My intense desire and longing is to make others love Jesus and to draw them to His Sacred Heart. Recently at Mass I have found myself at the Dominus Vobiscum opening my arms wide with the intention of embracing every soul present and drawing them in spite of themselves into that Heart which longs for their love. “Compel them to come in,” Jesus said. Yes, compel them to dive into that abyss of love. Sometimes, I might say nearly always, when speaking to people I am seized with an extra ordinary desire to draw their hearts to God. I could go down on my knees before them and beg them to be pure and holy, so strong do I feel the longing of Jesus for sanctity in everyone, and since I may not do this, I try to do what I find hard to describe in words: to pour out of my heart any grace or love of God there may be in it, and then with all the force of my will to draw their hearts into that of Jesus.
COMMENT: It is true that Fr Doyle had a great zeal for souls. It was this zeal that compelled him to travel around Ireland (and occasionally in Scotland and England) preaching missions and giving retreats. It was this zeal which compelled him to try to establish a retreat house for laypeople in the face of opposition from those who did not see the point of laypeople doing retreats. It was this zeal which compelled him to volunteer for the missions in Congo, even though his offer was not accepted by his superiors. It was this zeal which compelled him to volunteer as a military chaplain and to face death time after time as he rushed into danger to anoint a fallen soldier.

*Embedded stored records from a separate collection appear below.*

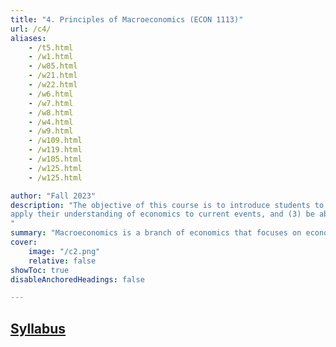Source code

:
 ```yaml
---
title: "4. Principles of Macroeconomics (ECON 1113)" 
url: /c4/
aliases: 
    - /t5.html
    - /w1.html
    - /w85.html
    - /w21.html
    - /w22.html
    - /w6.html
    - /w7.html
    - /w8.html
    - /w4.html
    - /w9.html
    - /w109.html
    - /w119.html
    - /w105.html
    - /w125.html
    - /w125.html

author: "Fall 2023"
description: "The objective of this course is to introduce students to basic Macroeconomics concepts and prepare them for future economic classes. By the end of this class, students should be able to (1) understand and explain basic macroeconomic concepts and basic elements of how the economy in the US is structured, (2)
apply their understanding of economics to current events, and (3) be able to distinguish between correct and incorrect economic logic
" 
summary: "Macroeconomics is a branch of economics that focuses on economic outcomes at the national level.  Questions like: “Why are some countries rich while others are poor?” and “Why do some countries experience rapid growth while others stagnate?” are complicated.  They are also best addressed after becoming familiar with a set of “tools” that facilitate a deep understanding of economic outcomes." 
cover:
    image: "/c2.png"
    relative: false
showToc: true
disableAnchoredHeadings: false

---
```



## [Syllabus](/Syllabus_Fall_2023_ECON_1113.pdf)





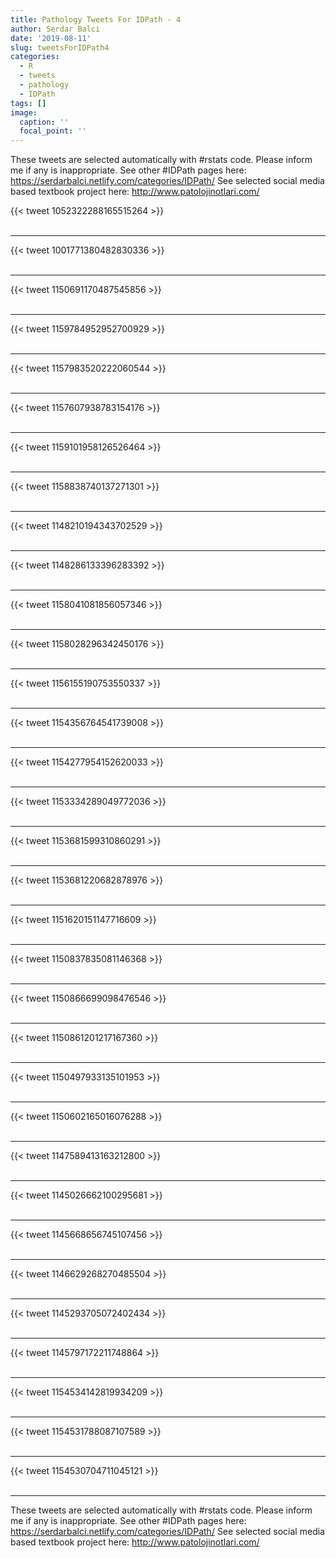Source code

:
 ```yaml
---
title: Pathology Tweets For IDPath - 4
author: Serdar Balci
date: '2019-08-11'
slug: tweetsForIDPath4
categories:
  - R
  - tweets
  - pathology
  - IDPath
tags: []
image:
  caption: ''
  focal_point: ''
---
```



These tweets are selected automatically with #rstats code. Please inform me if any is inappropriate.
See other #IDPath pages here: https://serdarbalci.netlify.com/categories/IDPath/ 
See selected social media based textbook project here: http://www.patolojinotlari.com/

{{< tweet 1052322288165515264 >}}
<br>
<br>
<hr>
{{< tweet 1001771380482830336 >}}
<br>
<br>
<hr>
{{< tweet 1150691170487545856 >}}
<br>
<br>
<hr>
{{< tweet 1159784952952700929 >}}
<br>
<br>
<hr>
{{< tweet 1157983520222060544 >}}
<br>
<br>
<hr>
{{< tweet 1157607938783154176 >}}
<br>
<br>
<hr>
{{< tweet 1159101958126526464 >}}
<br>
<br>
<hr>
{{< tweet 1158838740137271301 >}}
<br>
<br>
<hr>
{{< tweet 1148210194343702529 >}}
<br>
<br>
<hr>
{{< tweet 1148286133396283392 >}}
<br>
<br>
<hr>
{{< tweet 1158041081856057346 >}}
<br>
<br>
<hr>
{{< tweet 1158028296342450176 >}}
<br>
<br>
<hr>
{{< tweet 1156155190753550337 >}}
<br>
<br>
<hr>
{{< tweet 1154356764541739008 >}}
<br>
<br>
<hr>
{{< tweet 1154277954152620033 >}}
<br>
<br>
<hr>
{{< tweet 1153334289049772036 >}}
<br>
<br>
<hr>
{{< tweet 1153681599310860291 >}}
<br>
<br>
<hr>
{{< tweet 1153681220682878976 >}}
<br>
<br>
<hr>
{{< tweet 1151620151147716609 >}}
<br>
<br>
<hr>
{{< tweet 1150837835081146368 >}}
<br>
<br>
<hr>
{{< tweet 1150866699098476546 >}}
<br>
<br>
<hr>
{{< tweet 1150861201217167360 >}}
<br>
<br>
<hr>
{{< tweet 1150497933135101953 >}}
<br>
<br>
<hr>
{{< tweet 1150602165016076288 >}}
<br>
<br>
<hr>
{{< tweet 1147589413163212800 >}}
<br>
<br>
<hr>
{{< tweet 1145026662100295681 >}}
<br>
<br>
<hr>
{{< tweet 1145668656745107456 >}}
<br>
<br>
<hr>
{{< tweet 1146629268270485504 >}}
<br>
<br>
<hr>
{{< tweet 1145293705072402434 >}}
<br>
<br>
<hr>
{{< tweet 1145797172211748864 >}}
<br>
<br>
<hr>
{{< tweet 1154534142819934209 >}}
<br>
<br>
<hr>
{{< tweet 1154531788087107589 >}}
<br>
<br>
<hr>
{{< tweet 1154530704711045121 >}}
<br>
<br>
<hr>


These tweets are selected automatically with #rstats code. Please inform me if any is inappropriate.
See other #IDPath pages here: https://serdarbalci.netlify.com/categories/IDPath/ 
See selected social media based textbook project here: http://www.patolojinotlari.com/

And it was this zeal which made him resolve to volunteer to work in leper colony if he survived the war.
Today is the feast of Blessed Charles Spinola, an Italian Jesuit saint whose zeal compelled him to leave the comfortable life of a 16th Century noble and volunteer for the missions in Japan. It took him three years to get there, and after working for 18 years, he was imprisoned in a cage for four years, tortured and finally burned to death.
In contrast to all of this heroism, do I have zeal for the simple daily tasks given to me?